По апостолу Матфею, в заключительном пророчестве Иисуса об «изгнанных за правду» исторически необычайно интересно то, что в евангельском пересказе Нагорной проповеди словесный оборот об «изгнанных за правду» полностью совпадает с оборотом о «нищих духом»: «Блаженны нищие духом, ибо их есть Царство Небесное» (Мф 5: 3). То есть «нищим духом» обещано точь-в-точь то же самое, что «изгнанным за правду» — «Царство Небесное». Всем остальным достается, может быть, не менее душеспасительное, но — иное: одни «утешатся», другие «наследуют землю», третьи «насытятся» и т. д. «Чистые сердцем» даже «Бога узрят».
Казалось бы, «изгнанные за правду» и «нищие духом» — заведомые антиподы. И православие, и католичество ищут снятие этого противоречия в том, что «нищие духом» — это люди, смиренные перед Богом, чувствующие и признающие по отношению к Нему свою абсолютную духовную бедность, за что им и воздается. Наставление апостола Павла действительно для всех христиан независимо от конфессий: «Если кто из нас думает быть мудрым в веке сем, тот будь безумным. Ибо мудрость мира сего есть безумие перед Богом» (1 Кор 3: 18—19).
Однако в самой грамматике выражения со временем образовалась трещина. На чем предложение фиксировано — на обыденной нищете или на нищете духовной? Чем блаженны нищие? Своей духовностью, духом. Эта двусмысленность, скажем, амбивалентность присуща каноническим, не только русским, переводам и восходит к греческому первоисточнику и к латинскому его эквиваленту: «Beati pauperes spiritu».
Что еще обращает на себя внимание? В интерпретации той же Нагорной проповеди апостолом Лукой несомненно сквозит представление о «нищих духом» как собственно нищих в их противопоставленности богатым: «…горе вам, богатые!» (Лк 6: 24). Тема еще ветхозаветная: «Имея пажити, они были сыты; а когда насыщались, то превозносилось сердце их, и потому они забывали Меня», — говорит пророк Осия (Ос 13: 6). Конечно, «нищим духом» может оказаться и бедный, и богатый. Но милость — к падшим. Через «игольные уши» Нового завета нынешним архиереям не протиснуться.
Изначально на первенствующее место поставленную фразу, ее амбивалентность новейший перевод Сергея Аверинцева передает так: «Блаженны нищие по велению духа». Обыденная их неразумность имеет в то же время духовную наполненность. «Жить — Богу служить», — говорили в русском народе. Служение это безмолвное. Та внесловесная, неверифицированная культура древней Руси, о которой писали и Георгий Федотов, и Дмитрий Сергеевич Лихачев, видимо, этой природы. Природы христианской, о которой говорил еще в IV веке св. Григорий Богослов: «Говори, когда имеешь нечто лучшее молчания, — но люби безмолвие, где молчание лучше слова».[5]
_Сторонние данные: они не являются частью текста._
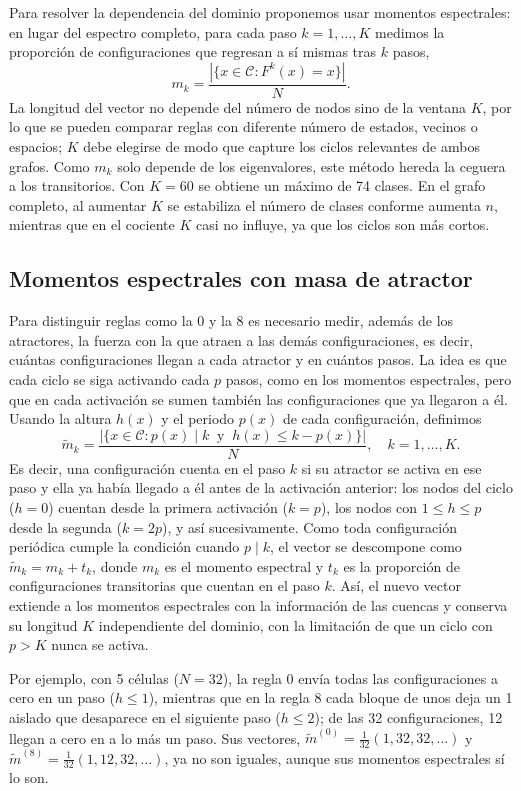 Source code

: Para resolver la dependencia del dominio proponemos usar momentos espectrales: en lugar del espectro completo, para cada paso $k = 1, \dots, K$ medimos la proporción de configuraciones que regresan a sí mismas tras $k$ pasos,
\[
  m_k = \frac{|\{x \in \mathcal{C} : F^k(x) = x\}|}{N}.
\]
La longitud del vector no depende del número de nodos sino de la ventana $K$, por lo que se pueden comparar reglas con diferente número de estados, vecinos o espacios; $K$ debe elegirse de modo que capture los ciclos relevantes de ambos grafos. Como $m_k$ solo depende de los eigenvalores, este método hereda la ceguera a los transitorios. Con $K = 60$ se obtiene un máximo de 74 clases. En el grafo completo, al aumentar $K$ se estabiliza el número de clases conforme aumenta $n$, mientras que en el cociente $K$ casi no influye, ya que los ciclos son más cortos.

\subsection{Momentos espectrales con masa de atractor}
\label{subsec:attractor_mass}

Para distinguir reglas como la 0 y la 8 es necesario medir, además de los atractores, la fuerza con la que atraen a las demás configuraciones, es decir, cuántas configuraciones llegan a cada atractor y en cuántos pasos. La idea es que cada ciclo se siga activando cada $p$ pasos, como en los momentos espectrales, pero que en cada activación se sumen también las configuraciones que ya llegaron a él. Usando la altura $h(x)$ y el periodo $p(x)$ de cada configuración, definimos
\[
  \tilde{m}_k = \frac{|\{x \in \mathcal{C} : p(x) \mid k \ \text{ y } \ h(x) \le k - p(x)\}|}{N}, \quad k = 1, \dots, K.
\]
Es decir, una configuración cuenta en el paso $k$ si su atractor se activa en ese paso y ella ya había llegado a él antes de la activación anterior: los nodos del ciclo ($h = 0$) cuentan desde la primera activación ($k = p$), los nodos con $1 \le h \le p$ desde la segunda ($k = 2p$), y así sucesivamente. Como toda configuración periódica cumple la condición cuando $p \mid k$, el vector se descompone como $\tilde{m}_k = m_k + t_k$, donde $m_k$ es el momento espectral y $t_k$ es la proporción de configuraciones transitorias que cuentan en el paso $k$. Así, el nuevo vector extiende a los momentos espectrales con la información de las cuencas y conserva su longitud $K$ independiente del dominio, con la limitación de que un ciclo con $p > K$ nunca se activa.

Por ejemplo, con 5 células ($N = 32$), la regla 0 envía todas las configuraciones a cero en un paso ($h \le 1$), mientras que en la regla 8 cada bloque de unos deja un 1 aislado que desaparece en el siguiente paso ($h \le 2$); de las 32 configuraciones, 12 llegan a cero en a lo más un paso. Sus vectores, $\tilde{m}^{(0)} = \tfrac{1}{32}(1, 32, 32, \dots)$ y $\tilde{m}^{(8)} = \tfrac{1}{32}(1, 12, 32, \dots)$, ya no son iguales, aunque sus momentos espectrales sí lo son.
О евангельском понятии «нищеты» в прямом смысле слова, то есть «бедности» как центральном символе христианства размышляет и духовно близкий Солженицыну богослов, протопресвитер Александр Шмеман — о том, что христианский «призыв к бедности» есть призыв «к свободе, к бедности как „знаку“, что душа ощутила и восприняла невозможный (и потому для мира — трагический) призыв к Царствию Божьему…».[6]
Это не модернизация. Апостол Павел проповедовал то же самое: «…корень всех зол есть сребролюбие» (1 Тим 5: 10). И отцы Церкви за полторы тысячи лет до Прудона и Маркса не сомневались: «Всякая собственность есть кража».
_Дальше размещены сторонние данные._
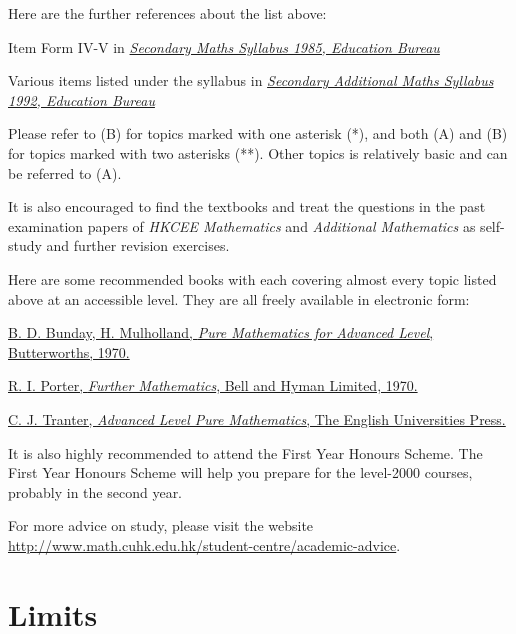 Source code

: \documentclass[a4paper,12pt]{article}
\begin{document}
Here are the further references about the list above:
\begin{Alist}
  \item Item Form IV-V in \href{https://www.edb.gov.hk/en/curriculum-development/kla/ma/curr/sec-math-1985.html}{\textit{Secondary Maths Syllabus 1985, Education Bureau}}
  \item Various items listed under the syllabus in \href{http://www.edb.gov.hk/en/curriculum-development/kla/ma/curr/add-math-1992.html}{\textit{Secondary Additional Maths Syllabus 1992, Education Bureau}}
\end{Alist}

Please refer to (B) for topics marked with one asterisk (*), and both (A) and (B) for topics marked with two asterisks (**). Other topics is relatively basic and can be referred to (A).\n

It is also encouraged to find the textbooks and treat the questions in the past examination papers of \textit{HKCEE Mathematics} and \textit{Additional Mathematics} as self-study and further revision exercises.\n

Here are some recommended books with each covering almost every topic listed above at an accessible level. They are all freely available in electronic form:
\begin{rlist}
  \item \href{https://archive.org/details/PureMathematicsForAdvancedLevel}{B. D. Bunday, H. Mulholland, \textit{Pure Mathematics for Advanced Level}, Butterworths, 1970.}
  \item \href{https://archive.org/details/FurtherMathematics}{R. I. Porter, \textit{Further Mathematics}, Bell and Hyman Limited, 1970.}
  \item \href{https://archive.org/details/in.ernet.dli.2015.285850}{C. J. Tranter, \textit{Advanced Level Pure Mathematics}, The English Universities Press.}
\end{rlist}

It is also highly recommended to attend the First Year Honours Scheme. The First Year Honours Scheme will help you prepare for the level-2000 courses, probably in the second year.\n

For more advice on study, please visit the website \url{http://www.math.cuhk.edu.hk/student-centre/academic-advice}.

\pagebreak

\fancyhead[R]{\nouppercase \lastrightmark}
\section{Limits}
\end{document}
Евангельские «нищие духом», они, к какому толкованию ни прибегай, и есть «народ». Потому «нищие духом» и сопряжены Иисусом с «изгнанными за правду» — как крайности, скрепляющие одна другую.
Здесь первый и последний узел, завязанный автором «Одного дня Ивана Денисовича» и действительный вплоть до «Красного колеса», территория смысловых стяжений в его прозе. Ее нравственное поле концентрируется вокруг таких незыблемых образов, как Матрена из самого известного рассказа писателя, как Иван Шухов из «Одного дня Ивана Денисовича». Это легко понять без объяснений, ибо оба персонажа уже и сами по себе — главные герои этих произведений, и авторское сочувствие к ним обеспечено. Но возьмем случай много более сложный, роман «В круге первом» и в нем явление дворника Спиридона, которому отведены в романе две небольших главки, разрешающие тем не менее сюжетные сплетения романа.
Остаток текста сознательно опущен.